As an interesting and unique example, Unreal’s world editor and asset manager, UnrealEd, is built right into the runtime game engine. To run the editor, you run your game with a command-line argument of “editor.” This unique architectural style is depicted in Figure 1.36. It permits the tools to have total access to the full range of data structures used by the engine and avoids a common problem of having to have two representations of every data structure—one for the runtime engine and one for the tools. It also means that running the game from within the editor is very fast (because the game is actually already running). Live in-game editing, a feature that is normally very tricky to implement, can be developed relatively easily when the editor is a part of the game. However, an in-engine editor design like this does have its share of problems. For example, when the engine is crashing, the tools become unusable as well. Hence a tight coupling between engine and asset creation tools can tend to slow down production.
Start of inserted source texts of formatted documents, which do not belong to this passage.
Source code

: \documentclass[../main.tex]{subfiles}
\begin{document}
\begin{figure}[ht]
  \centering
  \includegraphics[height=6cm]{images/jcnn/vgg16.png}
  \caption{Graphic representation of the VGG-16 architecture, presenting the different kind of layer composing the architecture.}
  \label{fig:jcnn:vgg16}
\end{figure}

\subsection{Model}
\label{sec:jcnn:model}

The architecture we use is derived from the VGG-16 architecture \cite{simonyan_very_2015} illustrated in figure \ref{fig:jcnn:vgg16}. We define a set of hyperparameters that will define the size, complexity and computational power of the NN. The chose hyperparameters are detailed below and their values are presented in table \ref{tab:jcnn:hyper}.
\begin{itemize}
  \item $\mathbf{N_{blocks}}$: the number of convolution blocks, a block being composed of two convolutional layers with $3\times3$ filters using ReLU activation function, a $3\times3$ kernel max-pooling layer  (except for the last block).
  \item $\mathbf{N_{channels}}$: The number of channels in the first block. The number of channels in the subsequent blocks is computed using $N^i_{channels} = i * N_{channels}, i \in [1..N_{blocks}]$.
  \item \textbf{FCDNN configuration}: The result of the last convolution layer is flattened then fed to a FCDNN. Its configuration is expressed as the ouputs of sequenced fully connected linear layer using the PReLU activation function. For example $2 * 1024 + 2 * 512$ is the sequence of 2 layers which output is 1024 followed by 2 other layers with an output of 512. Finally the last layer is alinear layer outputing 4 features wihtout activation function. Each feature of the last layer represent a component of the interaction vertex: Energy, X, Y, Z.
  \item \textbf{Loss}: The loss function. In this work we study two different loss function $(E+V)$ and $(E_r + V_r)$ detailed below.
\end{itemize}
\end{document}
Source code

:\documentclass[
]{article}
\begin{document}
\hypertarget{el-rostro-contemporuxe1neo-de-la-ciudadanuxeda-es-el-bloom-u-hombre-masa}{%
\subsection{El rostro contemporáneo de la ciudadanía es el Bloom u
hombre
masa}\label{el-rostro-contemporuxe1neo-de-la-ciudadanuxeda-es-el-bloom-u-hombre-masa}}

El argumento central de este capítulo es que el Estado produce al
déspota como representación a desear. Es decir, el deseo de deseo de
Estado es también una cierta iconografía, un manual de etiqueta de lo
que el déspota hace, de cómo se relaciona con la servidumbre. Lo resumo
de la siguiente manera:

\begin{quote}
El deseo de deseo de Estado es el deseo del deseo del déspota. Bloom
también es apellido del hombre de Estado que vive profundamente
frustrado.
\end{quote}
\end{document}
1.7.5.1 Web-Based User Interfaces

Web-based user interfaces are quickly becoming the norm for certain kinds of game development tools. At Naughty Dog, we use a number of web-based UIs. Naughty Dog’s localization tool serves as the front-end portal into our localization database. Tasker is the web-based interface used by all Naughty Dog employees to create, manage, schedule, communicate and collaborate on game development tasks during production. A web-based interface known as Connector also serves as our window into the various streams of debugging information that are emitted by the game engine at runtime. The game spits out its debug text into various named channels, each associated with a different engine system (animation, rendering, AI, sound, etc.) These data streams are collected by a lightweight Redis database. The browser-based Connector interface allows users to view and filter this information in a convenient way.

Web-based UIs offer a number of advantages over stand-alone GUI applications. For one thing, web apps are typically easier and faster to develop and maintain than a stand-alone app written in a language like Java, C# or C++. Web apps require no special installation—all the user needs is a compatible web browser. Updates to a web-based interface can be pushed out to the users without the need for an installation step—they need only refresh or restart their browser to receive the update. Web interfaces also force us to design our tools using a client-server architecture. This opens up the possibility of distributing our tools to a wider audience. For example, Naughty Dog’s localization tool is available directly to outsourcing partners around the globe who provide language translation services to us. Stand-alone tools still have their place of course, especially when specialized GUIs such as 3D visualization are required. But if your tool only needs to present the user with editable forms and tabular data, a web-based tool may be your best bet.